Fake Government Sites
They know you will want to easily use the government services and provide all of your sensitive private information (or personally identifiable information (PII)) online because they’re fairly confident they’re dealing with actual government service agencies. So they put up a fake site, assume you will be fooled and give up all of your sensitive information!
“Duke Franklin had lost his Social Security card, so he applied for a replacement on the Social security Administration (SSA) website [SO HE THOUGHT]. He clicked on the first link that came up in his search and followed the instructions to fill out the required forms to apply for a new card. The site asked for some personal information and a $150 fee. He was told to send his birth certificate and other personal items to a specified address. The site said the SSA would mail his new card within a few days to a few weeks. After waiting more than two months, he called the phone number listed on the website but it was “out of service.” He realized he’d been scammed.
Duke was a victim of a new government services website scam reported by the FBI on its Internet Crime Compliant (IC2) website on April 7. (See “Criminals Host Fake Government Services Web Sites to Acquire Personally Identifiable Information and to Collect Fraudulent Fees”)
In the end, the victim never receives the requested government documents and can never reach anyone to help. The article mentions that the FBI says that “the victim uses a search ignite to contact a government service agency to obtain a new or replacement document and that the first link in the search is ally fraudulent.” This raises some concern. Everyone seems to trusts Google’s algorithms, typically believing that the first hits are used the most and probably would be legit. Be aware – this is not always true!
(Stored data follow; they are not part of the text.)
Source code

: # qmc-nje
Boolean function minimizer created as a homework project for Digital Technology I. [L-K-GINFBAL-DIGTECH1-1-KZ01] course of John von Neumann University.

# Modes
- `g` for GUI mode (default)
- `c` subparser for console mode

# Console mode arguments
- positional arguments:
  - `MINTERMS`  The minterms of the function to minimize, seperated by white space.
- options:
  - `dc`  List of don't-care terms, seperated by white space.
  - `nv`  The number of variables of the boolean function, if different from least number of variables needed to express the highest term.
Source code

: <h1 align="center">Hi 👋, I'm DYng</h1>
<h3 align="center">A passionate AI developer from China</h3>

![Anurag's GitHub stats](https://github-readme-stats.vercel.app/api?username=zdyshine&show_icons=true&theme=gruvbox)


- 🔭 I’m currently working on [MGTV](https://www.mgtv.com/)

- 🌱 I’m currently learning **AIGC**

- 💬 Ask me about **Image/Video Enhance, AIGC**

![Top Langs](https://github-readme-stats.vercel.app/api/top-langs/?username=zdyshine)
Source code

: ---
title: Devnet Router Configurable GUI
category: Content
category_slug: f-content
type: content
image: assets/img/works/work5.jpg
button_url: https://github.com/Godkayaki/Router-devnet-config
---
The article further states that, “The FBI does provides some advice on this issue –
- “Use search engines or other websites to research the advertised services or person/company you plan to deal with.”
- “Search the Internet for any negative feedback or reviews on the government services company, [its] Web site, .. email address, telephone numbers, or other searchable identifiers.”
- Research the company policies before completing a transaction.”
- Be cautious when surfing the Internet or responding to advertisements and special offers,.
- Be cautious when dealing with person/ companies from outside the country.”
- “Maintain records for all online traction,”
- “And, victims should file a complaint with the FBI’s Internet Crime Complaint Center at http://www.IC3.gov.
Email Account Compromise Scam (Spoofed Email Accounts)
The article also mentions email account compromise scams –
On August 27, the FBI reported that fraudsters are directing the sophisticated email account compromise (EAC) scam to individuals in the general public and at professional business firms, including financial and lending institutions, real estate companies and law firms.
…The scam’s purpose is to use a victim’s stolen or spoofed email address to contact his or her financial institution and make an unauthorized request to wire funds to the fraudster’s account outside of the US or to a money mule in the US, who’ll then transfer the funds to the fraudster’s account.
The scammers compromise email accounts of potential victims via computer intrusion and social engineering techniques. Typically, a fraudster will gain access to a victim’s real email account address when doing reconnaissance work. The fraudster adds, changes or deletes a character to create a spoofed email account that resembles the victim’s real account.
The spoofed email fools a financial institution employee who unwittingly wires the money to the frauds.
The article provided the following recommendations from the FBI to help protect yourself from this scam:
- Do not open e-mail messages or attachments from unknown individuals.
- Be cautious of clicking links within e-mails from unknown individuals.
- Be aware of small changes in e-mail addresses that mimic legitimate e-mail addresses.
- Question any changes to wire transfer instructions by contacting the associated parties through a known avenue.
- Have a dual step process in place for wire transfers. This can include verbal communication using a telephone number known by both parties.
- Know your customer. Be aware of your clients typical wire transfer activity and question any variations.
All professionals should step up our efforts to educate the public about these scams. Cyber-criminals take advantage of trusting internet users and use any opportunity to develop schemes to trick consumers and steal their information.
I will never forget a long conversation I once had with an internet programmer, her statement always stays in my mind. “The internet is the wild, wild west.” Don’t forget that. It isn’t as regulated as people assume and it is nearly impossible for anyone to try. Protect yourself.